> _DATA UNDER STUDY_
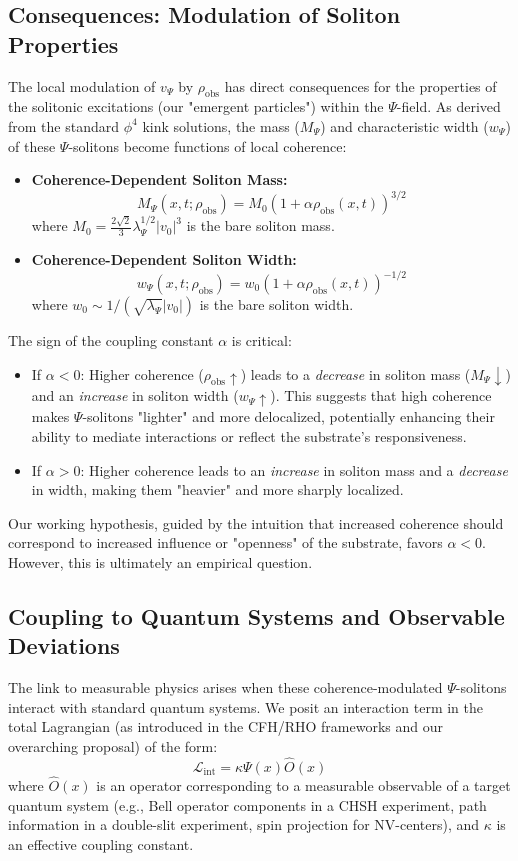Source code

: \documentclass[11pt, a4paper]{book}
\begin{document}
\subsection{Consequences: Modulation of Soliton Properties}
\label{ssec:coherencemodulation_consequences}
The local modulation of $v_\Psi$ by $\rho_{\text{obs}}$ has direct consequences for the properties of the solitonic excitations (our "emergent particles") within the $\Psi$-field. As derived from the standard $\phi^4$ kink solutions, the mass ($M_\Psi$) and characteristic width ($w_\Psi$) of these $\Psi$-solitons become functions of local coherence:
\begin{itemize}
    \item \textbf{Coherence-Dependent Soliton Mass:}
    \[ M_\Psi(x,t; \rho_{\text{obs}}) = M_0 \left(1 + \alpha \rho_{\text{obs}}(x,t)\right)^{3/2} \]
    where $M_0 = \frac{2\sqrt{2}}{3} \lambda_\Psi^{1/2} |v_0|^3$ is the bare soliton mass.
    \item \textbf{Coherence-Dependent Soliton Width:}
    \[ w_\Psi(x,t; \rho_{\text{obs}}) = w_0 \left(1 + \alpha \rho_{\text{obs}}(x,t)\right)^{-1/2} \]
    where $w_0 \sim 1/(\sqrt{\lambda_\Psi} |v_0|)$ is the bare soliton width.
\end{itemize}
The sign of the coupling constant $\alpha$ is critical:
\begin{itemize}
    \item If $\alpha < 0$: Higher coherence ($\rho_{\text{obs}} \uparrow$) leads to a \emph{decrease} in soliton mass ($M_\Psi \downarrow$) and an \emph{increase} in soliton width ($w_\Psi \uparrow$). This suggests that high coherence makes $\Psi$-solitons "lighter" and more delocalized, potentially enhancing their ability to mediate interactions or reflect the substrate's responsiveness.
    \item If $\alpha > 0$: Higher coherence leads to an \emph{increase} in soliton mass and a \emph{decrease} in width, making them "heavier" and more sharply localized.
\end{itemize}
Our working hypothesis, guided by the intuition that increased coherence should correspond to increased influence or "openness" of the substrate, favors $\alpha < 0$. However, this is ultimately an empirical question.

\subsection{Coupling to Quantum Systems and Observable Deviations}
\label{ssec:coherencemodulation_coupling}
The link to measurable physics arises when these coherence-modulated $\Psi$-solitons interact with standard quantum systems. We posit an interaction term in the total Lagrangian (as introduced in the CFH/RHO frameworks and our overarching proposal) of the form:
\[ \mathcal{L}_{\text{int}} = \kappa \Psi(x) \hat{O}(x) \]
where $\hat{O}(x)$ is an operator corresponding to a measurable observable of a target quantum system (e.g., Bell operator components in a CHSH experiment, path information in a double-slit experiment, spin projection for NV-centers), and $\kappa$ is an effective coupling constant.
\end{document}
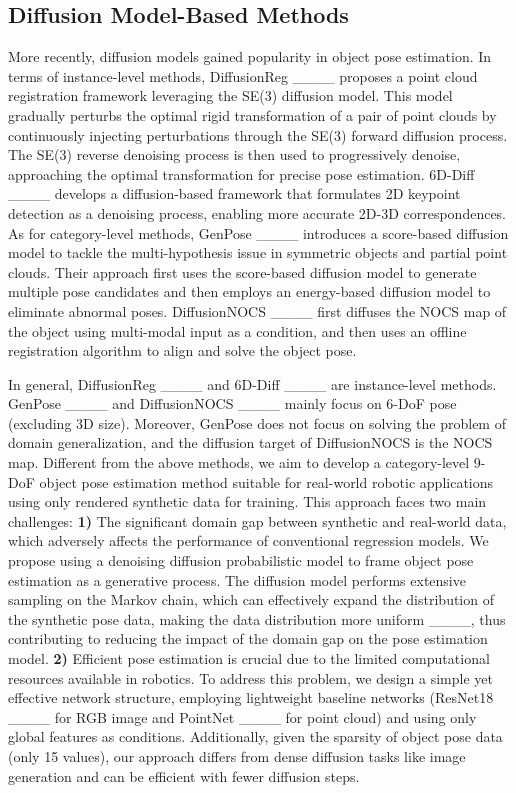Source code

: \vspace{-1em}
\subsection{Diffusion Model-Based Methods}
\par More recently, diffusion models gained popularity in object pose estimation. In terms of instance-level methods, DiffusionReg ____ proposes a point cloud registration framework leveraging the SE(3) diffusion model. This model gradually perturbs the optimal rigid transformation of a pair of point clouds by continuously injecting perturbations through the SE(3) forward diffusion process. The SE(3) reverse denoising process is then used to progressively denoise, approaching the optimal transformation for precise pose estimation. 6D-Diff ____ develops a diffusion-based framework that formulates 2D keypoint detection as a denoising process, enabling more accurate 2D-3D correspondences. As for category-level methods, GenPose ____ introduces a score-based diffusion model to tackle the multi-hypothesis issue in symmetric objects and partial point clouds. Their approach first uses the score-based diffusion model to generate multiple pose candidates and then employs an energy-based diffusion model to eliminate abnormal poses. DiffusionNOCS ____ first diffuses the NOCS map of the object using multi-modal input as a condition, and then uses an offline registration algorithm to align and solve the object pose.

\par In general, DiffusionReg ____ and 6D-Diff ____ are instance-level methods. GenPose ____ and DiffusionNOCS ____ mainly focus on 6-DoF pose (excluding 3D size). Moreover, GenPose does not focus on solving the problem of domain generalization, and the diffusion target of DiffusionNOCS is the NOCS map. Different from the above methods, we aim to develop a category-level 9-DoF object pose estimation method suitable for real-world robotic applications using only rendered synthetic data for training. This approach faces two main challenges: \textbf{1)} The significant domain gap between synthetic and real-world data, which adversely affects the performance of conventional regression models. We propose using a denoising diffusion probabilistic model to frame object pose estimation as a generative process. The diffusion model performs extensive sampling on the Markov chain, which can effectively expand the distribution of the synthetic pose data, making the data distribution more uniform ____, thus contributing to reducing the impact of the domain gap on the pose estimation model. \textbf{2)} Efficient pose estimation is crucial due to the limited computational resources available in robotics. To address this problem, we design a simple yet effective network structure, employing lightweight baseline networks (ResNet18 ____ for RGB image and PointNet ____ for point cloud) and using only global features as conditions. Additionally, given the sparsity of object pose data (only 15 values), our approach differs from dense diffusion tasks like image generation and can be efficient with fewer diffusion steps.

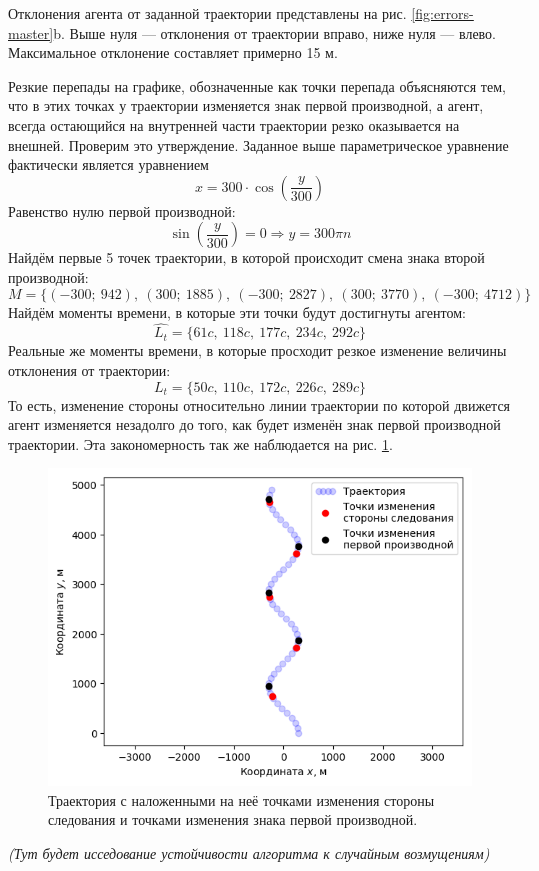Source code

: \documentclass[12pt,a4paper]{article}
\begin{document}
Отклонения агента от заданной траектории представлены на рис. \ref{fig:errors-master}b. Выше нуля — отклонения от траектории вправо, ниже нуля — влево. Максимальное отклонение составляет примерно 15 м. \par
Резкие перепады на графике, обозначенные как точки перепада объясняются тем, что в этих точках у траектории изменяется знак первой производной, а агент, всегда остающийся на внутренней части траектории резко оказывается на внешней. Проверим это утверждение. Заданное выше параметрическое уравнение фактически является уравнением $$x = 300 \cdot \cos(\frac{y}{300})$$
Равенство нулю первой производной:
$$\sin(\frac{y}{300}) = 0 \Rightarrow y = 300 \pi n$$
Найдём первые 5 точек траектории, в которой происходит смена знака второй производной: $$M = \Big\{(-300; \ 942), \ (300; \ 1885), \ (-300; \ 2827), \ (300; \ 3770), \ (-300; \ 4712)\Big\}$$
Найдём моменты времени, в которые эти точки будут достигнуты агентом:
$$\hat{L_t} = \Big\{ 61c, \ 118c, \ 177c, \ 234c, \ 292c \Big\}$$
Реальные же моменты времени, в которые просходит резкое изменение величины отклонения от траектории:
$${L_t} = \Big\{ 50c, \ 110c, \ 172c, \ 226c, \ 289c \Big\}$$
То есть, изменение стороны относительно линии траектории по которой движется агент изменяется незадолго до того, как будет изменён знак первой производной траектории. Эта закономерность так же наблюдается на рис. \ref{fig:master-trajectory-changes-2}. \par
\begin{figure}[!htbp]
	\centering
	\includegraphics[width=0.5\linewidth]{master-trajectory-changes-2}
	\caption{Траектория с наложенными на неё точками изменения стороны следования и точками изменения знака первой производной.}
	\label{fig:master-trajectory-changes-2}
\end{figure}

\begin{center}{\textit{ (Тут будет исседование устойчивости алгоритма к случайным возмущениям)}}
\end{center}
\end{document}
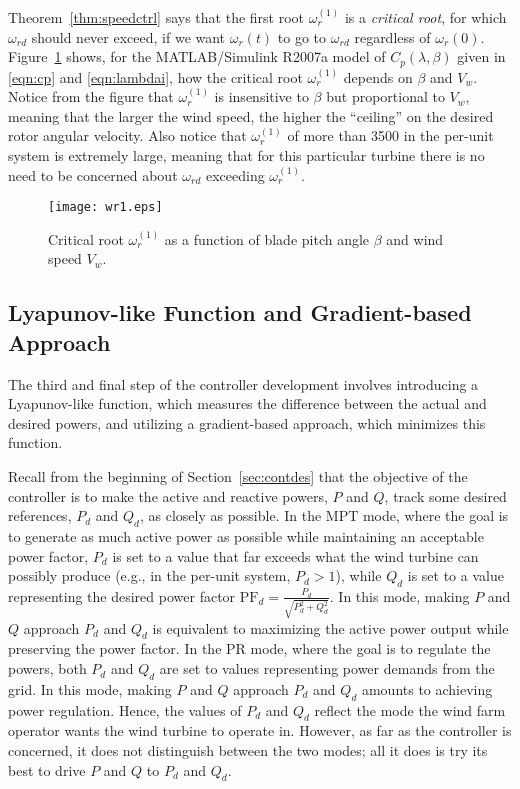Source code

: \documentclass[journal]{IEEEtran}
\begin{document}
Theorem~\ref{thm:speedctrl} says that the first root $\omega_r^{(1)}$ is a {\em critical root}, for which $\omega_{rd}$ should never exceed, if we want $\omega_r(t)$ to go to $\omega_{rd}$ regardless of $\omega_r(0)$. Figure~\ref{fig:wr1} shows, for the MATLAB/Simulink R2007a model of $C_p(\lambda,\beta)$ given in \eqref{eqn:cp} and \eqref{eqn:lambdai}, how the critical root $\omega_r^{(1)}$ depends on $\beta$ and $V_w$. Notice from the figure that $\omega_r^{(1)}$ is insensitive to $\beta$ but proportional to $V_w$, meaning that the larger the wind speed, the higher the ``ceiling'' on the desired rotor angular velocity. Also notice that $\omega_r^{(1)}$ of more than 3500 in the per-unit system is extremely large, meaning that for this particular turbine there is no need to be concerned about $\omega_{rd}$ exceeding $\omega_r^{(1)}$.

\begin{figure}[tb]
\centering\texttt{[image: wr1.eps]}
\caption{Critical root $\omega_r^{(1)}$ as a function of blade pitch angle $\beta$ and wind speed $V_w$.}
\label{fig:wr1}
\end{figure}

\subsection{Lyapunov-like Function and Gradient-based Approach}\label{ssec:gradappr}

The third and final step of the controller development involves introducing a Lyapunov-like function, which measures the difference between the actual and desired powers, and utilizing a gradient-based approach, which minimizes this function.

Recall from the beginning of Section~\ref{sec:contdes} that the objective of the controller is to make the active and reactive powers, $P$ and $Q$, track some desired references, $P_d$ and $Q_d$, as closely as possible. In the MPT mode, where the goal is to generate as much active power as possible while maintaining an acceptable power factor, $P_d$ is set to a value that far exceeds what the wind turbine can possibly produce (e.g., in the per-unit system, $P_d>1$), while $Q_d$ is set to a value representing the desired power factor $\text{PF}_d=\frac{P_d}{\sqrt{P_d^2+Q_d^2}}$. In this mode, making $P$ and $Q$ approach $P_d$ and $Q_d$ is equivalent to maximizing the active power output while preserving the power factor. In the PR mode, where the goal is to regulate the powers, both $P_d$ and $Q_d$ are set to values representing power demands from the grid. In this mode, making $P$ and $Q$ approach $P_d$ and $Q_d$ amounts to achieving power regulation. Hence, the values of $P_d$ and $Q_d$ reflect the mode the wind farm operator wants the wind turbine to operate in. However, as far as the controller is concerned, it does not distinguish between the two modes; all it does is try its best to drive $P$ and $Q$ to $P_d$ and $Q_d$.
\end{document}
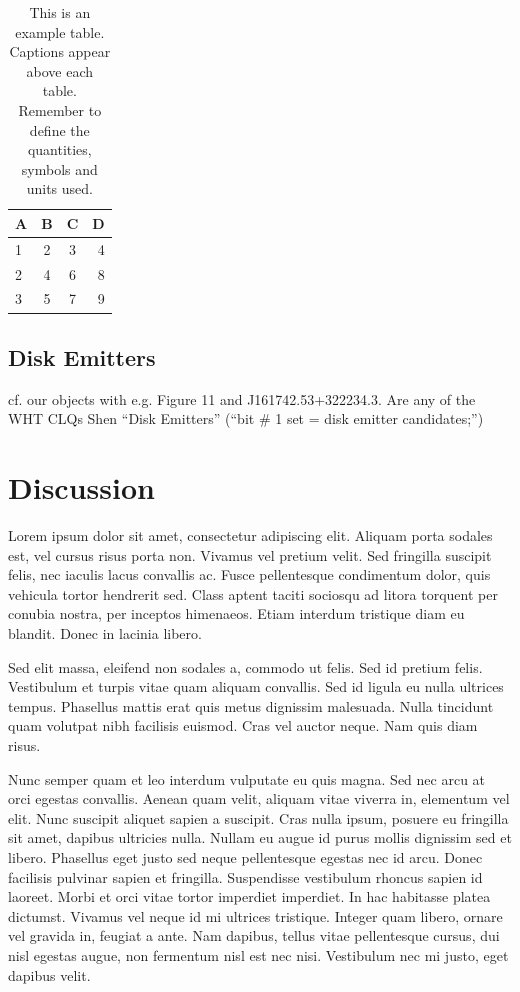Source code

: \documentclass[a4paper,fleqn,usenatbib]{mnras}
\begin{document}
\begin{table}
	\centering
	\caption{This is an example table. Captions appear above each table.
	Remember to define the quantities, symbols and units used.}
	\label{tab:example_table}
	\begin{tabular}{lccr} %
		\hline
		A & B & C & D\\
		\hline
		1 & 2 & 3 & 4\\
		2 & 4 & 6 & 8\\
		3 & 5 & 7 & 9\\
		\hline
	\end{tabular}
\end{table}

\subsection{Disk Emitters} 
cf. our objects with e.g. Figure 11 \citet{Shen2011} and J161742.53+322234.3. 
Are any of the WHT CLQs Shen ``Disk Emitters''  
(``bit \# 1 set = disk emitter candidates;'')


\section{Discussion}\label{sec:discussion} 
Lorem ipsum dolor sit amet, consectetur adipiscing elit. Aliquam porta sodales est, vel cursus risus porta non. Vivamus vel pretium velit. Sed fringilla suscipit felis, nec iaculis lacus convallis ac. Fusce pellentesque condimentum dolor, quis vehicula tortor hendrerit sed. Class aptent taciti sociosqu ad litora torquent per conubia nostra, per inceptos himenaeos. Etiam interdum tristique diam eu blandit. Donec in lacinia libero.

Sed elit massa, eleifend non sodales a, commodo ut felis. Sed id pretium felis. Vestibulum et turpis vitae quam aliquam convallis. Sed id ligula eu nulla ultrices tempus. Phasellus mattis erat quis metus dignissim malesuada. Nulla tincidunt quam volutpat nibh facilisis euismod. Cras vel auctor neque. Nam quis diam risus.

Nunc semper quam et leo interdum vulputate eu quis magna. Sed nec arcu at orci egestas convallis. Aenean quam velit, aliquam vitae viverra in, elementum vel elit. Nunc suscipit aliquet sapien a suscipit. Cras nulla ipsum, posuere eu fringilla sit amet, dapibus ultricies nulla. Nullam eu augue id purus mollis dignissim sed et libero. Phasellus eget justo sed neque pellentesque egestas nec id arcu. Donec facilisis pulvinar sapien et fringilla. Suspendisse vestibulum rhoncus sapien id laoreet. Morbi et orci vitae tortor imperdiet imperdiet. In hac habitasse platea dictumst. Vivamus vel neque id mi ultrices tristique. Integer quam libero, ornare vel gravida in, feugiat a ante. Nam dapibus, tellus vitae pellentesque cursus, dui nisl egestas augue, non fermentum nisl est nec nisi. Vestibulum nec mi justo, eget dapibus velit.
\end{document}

> _YOUR TASK_
Search the listing for "Dependent" and copy each line holding it.

> _SOLUTION FOR THIS EXERCISE_
    \item \textbf{Coherence-Dependent Soliton Mass:}
    \item \textbf{Coherence-Dependent Soliton Width:}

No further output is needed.